_WHAT IS BEING ASKED_
Lines from the one containing "for Optimized SEO</u></a></li>" through the last line of the records below are to be repeated exactly.

[Dataset entries]
----

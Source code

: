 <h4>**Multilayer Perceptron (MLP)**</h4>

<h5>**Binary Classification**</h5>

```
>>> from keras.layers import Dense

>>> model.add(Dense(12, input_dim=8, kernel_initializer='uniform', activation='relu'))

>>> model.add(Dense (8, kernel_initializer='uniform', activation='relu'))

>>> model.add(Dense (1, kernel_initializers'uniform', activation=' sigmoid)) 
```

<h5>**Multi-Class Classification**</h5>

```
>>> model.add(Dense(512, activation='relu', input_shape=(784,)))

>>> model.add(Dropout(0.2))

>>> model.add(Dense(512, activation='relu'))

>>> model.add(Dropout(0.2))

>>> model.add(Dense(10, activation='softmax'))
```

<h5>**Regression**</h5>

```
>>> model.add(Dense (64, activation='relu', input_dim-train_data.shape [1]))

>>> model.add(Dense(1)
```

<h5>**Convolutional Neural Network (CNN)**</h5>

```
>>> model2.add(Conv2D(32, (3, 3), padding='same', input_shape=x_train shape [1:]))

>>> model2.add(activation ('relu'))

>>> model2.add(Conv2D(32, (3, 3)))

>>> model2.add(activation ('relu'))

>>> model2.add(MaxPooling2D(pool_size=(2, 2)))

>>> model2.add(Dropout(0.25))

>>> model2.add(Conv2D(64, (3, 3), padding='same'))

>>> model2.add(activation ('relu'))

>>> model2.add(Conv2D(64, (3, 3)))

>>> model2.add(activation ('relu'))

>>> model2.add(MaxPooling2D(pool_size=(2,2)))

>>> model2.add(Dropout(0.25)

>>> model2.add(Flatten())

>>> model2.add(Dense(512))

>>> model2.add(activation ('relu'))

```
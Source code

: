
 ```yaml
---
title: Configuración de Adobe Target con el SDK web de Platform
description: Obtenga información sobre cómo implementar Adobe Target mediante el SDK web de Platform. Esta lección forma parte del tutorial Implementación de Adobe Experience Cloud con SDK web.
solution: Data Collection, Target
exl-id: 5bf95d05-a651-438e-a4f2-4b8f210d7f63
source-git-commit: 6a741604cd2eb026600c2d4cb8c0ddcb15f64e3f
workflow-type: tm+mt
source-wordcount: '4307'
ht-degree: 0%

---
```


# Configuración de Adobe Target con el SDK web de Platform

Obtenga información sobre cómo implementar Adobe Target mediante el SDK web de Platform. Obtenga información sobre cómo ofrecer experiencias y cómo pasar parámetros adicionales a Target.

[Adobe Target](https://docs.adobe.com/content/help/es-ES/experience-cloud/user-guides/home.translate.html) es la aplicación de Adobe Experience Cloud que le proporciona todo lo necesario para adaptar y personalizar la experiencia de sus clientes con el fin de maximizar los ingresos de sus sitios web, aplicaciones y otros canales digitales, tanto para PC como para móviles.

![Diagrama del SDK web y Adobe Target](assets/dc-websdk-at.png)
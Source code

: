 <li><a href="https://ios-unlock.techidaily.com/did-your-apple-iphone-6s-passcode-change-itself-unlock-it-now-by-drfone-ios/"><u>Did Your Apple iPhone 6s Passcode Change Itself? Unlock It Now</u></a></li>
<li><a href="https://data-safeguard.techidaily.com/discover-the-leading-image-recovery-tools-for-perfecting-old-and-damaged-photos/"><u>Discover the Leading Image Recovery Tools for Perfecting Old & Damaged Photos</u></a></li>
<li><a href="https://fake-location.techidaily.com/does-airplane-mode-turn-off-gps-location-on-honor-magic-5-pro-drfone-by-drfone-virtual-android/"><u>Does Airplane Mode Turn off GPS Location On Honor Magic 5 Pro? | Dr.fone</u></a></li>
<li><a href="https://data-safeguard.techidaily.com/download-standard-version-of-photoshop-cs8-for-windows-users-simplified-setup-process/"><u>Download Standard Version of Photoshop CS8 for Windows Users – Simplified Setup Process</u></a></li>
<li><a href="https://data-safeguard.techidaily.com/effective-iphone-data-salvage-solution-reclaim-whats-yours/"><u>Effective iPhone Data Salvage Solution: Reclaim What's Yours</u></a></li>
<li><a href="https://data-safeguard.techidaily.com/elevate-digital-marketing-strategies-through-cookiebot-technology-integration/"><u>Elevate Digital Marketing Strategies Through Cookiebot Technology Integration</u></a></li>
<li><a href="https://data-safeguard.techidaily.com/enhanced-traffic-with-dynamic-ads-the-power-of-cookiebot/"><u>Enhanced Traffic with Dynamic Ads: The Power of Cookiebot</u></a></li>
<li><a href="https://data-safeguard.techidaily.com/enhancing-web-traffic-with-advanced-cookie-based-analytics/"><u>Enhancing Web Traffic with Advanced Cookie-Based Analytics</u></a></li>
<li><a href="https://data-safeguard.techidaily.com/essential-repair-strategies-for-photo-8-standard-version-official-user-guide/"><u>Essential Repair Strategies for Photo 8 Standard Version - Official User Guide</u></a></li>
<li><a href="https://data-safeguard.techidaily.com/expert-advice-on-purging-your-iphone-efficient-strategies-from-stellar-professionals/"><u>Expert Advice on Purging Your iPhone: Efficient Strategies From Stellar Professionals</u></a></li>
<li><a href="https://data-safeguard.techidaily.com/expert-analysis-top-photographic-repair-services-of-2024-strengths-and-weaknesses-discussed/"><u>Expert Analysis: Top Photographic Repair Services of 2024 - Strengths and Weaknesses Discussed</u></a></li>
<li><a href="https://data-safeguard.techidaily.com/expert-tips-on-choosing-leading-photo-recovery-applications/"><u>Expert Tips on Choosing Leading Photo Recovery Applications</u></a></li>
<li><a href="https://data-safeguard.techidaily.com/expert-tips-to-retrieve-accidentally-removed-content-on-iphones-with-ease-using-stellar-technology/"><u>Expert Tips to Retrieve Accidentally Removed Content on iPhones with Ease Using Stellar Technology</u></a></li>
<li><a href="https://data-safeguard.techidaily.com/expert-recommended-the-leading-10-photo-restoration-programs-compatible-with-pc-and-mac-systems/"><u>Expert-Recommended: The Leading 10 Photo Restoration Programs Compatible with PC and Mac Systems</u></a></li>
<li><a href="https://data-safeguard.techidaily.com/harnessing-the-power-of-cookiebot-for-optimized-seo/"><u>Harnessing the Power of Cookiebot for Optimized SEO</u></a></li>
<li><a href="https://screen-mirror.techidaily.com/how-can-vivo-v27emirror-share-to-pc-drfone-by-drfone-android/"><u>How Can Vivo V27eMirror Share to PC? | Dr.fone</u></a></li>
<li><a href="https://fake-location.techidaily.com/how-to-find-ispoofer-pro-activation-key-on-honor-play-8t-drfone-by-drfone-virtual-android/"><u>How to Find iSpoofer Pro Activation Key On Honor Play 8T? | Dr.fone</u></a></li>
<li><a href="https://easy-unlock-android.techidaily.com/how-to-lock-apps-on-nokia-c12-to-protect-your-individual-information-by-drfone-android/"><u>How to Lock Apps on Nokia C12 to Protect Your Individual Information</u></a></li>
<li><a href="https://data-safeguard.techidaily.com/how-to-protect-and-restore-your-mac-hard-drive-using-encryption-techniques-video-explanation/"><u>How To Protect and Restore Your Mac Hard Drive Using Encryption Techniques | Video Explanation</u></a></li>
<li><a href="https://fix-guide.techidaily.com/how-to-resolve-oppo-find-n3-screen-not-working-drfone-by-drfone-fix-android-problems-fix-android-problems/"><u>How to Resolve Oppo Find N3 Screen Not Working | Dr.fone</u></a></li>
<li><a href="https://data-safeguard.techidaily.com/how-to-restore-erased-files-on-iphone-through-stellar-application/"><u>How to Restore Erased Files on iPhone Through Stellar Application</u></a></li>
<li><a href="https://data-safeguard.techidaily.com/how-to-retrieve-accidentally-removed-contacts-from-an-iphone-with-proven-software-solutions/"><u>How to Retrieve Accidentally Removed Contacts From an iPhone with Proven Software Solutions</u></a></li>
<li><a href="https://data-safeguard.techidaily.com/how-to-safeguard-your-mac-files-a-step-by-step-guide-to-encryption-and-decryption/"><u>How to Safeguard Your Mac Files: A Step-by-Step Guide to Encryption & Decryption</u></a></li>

----

_RESPONSE FOR THIS EXERCISE_
<li><a href="https://data-safeguard.techidaily.com/harnessing-the-power-of-cookiebot-for-optimized-seo/"><u>Harnessing the Power of Cookiebot for Optimized SEO</u></a></li>
<li><a href="https://screen-mirror.techidaily.com/how-can-vivo-v27emirror-share-to-pc-drfone-by-drfone-android/"><u>How Can Vivo V27eMirror Share to PC? | Dr.fone</u></a></li>
<li><a href="https://fake-location.techidaily.com/how-to-find-ispoofer-pro-activation-key-on-honor-play-8t-drfone-by-drfone-virtual-android/"><u>How to Find iSpoofer Pro Activation Key On Honor Play 8T? | Dr.fone</u></a></li>
<li><a href="https://easy-unlock-android.techidaily.com/how-to-lock-apps-on-nokia-c12-to-protect-your-individual-information-by-drfone-android/"><u>How to Lock Apps on Nokia C12 to Protect Your Individual Information</u></a></li>
<li><a href="https://data-safeguard.techidaily.com/how-to-protect-and-restore-your-mac-hard-drive-using-encryption-techniques-video-explanation/"><u>How To Protect and Restore Your Mac Hard Drive Using Encryption Techniques | Video Explanation</u></a></li>
<li><a href="https://fix-guide.techidaily.com/how-to-resolve-oppo-find-n3-screen-not-working-drfone-by-drfone-fix-android-problems-fix-android-problems/"><u>How to Resolve Oppo Find N3 Screen Not Working | Dr.fone</u></a></li>
<li><a href="https://data-safeguard.techidaily.com/how-to-restore-erased-files-on-iphone-through-stellar-application/"><u>How to Restore Erased Files on iPhone Through Stellar Application</u></a></li>
<li><a href="https://data-safeguard.techidaily.com/how-to-retrieve-accidentally-removed-contacts-from-an-iphone-with-proven-software-solutions/"><u>How to Retrieve Accidentally Removed Contacts From an iPhone with Proven Software Solutions</u></a></li>
<li><a href="https://data-safeguard.techidaily.com/how-to-safeguard-your-mac-files-a-step-by-step-guide-to-encryption-and-decryption/"><u>How to Safeguard Your Mac Files: A Step-by-Step Guide to Encryption & Decryption</u></a></li>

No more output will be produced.